## DIRECTIONS FOR THIS TASK
Your task is to restate word for word the line containing "## 🔄 Retry Failed Steps" and each line that follows it in the listing, and only those.

++++++

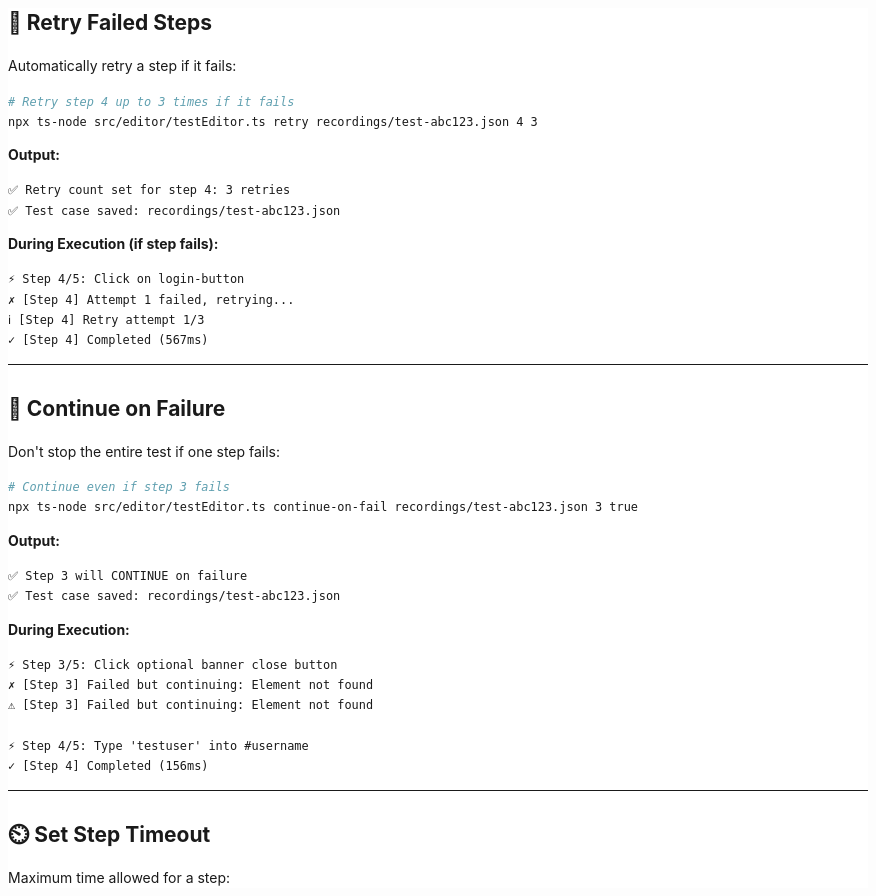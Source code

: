 
## 🔄 Retry Failed Steps

Automatically retry a step if it fails:

```bash
# Retry step 4 up to 3 times if it fails
npx ts-node src/editor/testEditor.ts retry recordings/test-abc123.json 4 3
```

**Output:**
```
✅ Retry count set for step 4: 3 retries
✅ Test case saved: recordings/test-abc123.json
```

**During Execution (if step fails):**
```
⚡ Step 4/5: Click on login-button
✗ [Step 4] Attempt 1 failed, retrying...
ℹ [Step 4] Retry attempt 1/3
✓ [Step 4] Completed (567ms)
```

---

## 🚦 Continue on Failure

Don't stop the entire test if one step fails:

```bash
# Continue even if step 3 fails
npx ts-node src/editor/testEditor.ts continue-on-fail recordings/test-abc123.json 3 true
```

**Output:**
```
✅ Step 3 will CONTINUE on failure
✅ Test case saved: recordings/test-abc123.json
```

**During Execution:**
```
⚡ Step 3/5: Click optional banner close button
✗ [Step 3] Failed but continuing: Element not found
⚠ [Step 3] Failed but continuing: Element not found

⚡ Step 4/5: Type 'testuser' into #username
✓ [Step 4] Completed (156ms)
```

---

## ⏲️ Set Step Timeout

Maximum time allowed for a step:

++++++

## RESULT FOR THIS TASK
## 🔄 Retry Failed Steps

Automatically retry a step if it fails:

```bash
# Retry step 4 up to 3 times if it fails
npx ts-node src/editor/testEditor.ts retry recordings/test-abc123.json 4 3
```

**Output:**
```
✅ Retry count set for step 4: 3 retries
✅ Test case saved: recordings/test-abc123.json
```

**During Execution (if step fails):**
```
⚡ Step 4/5: Click on login-button
✗ [Step 4] Attempt 1 failed, retrying...
ℹ [Step 4] Retry attempt 1/3
✓ [Step 4] Completed (567ms)
```

---

## 🚦 Continue on Failure

Don't stop the entire test if one step fails:

```bash
# Continue even if step 3 fails
npx ts-node src/editor/testEditor.ts continue-on-fail recordings/test-abc123.json 3 true
```

**Output:**
```
✅ Step 3 will CONTINUE on failure
✅ Test case saved: recordings/test-abc123.json
```

**During Execution:**
```
⚡ Step 3/5: Click optional banner close button
✗ [Step 3] Failed but continuing: Element not found
⚠ [Step 3] Failed but continuing: Element not found

⚡ Step 4/5: Type 'testuser' into #username
✓ [Step 4] Completed (156ms)
```

---

## ⏲️ Set Step Timeout

Maximum time allowed for a step:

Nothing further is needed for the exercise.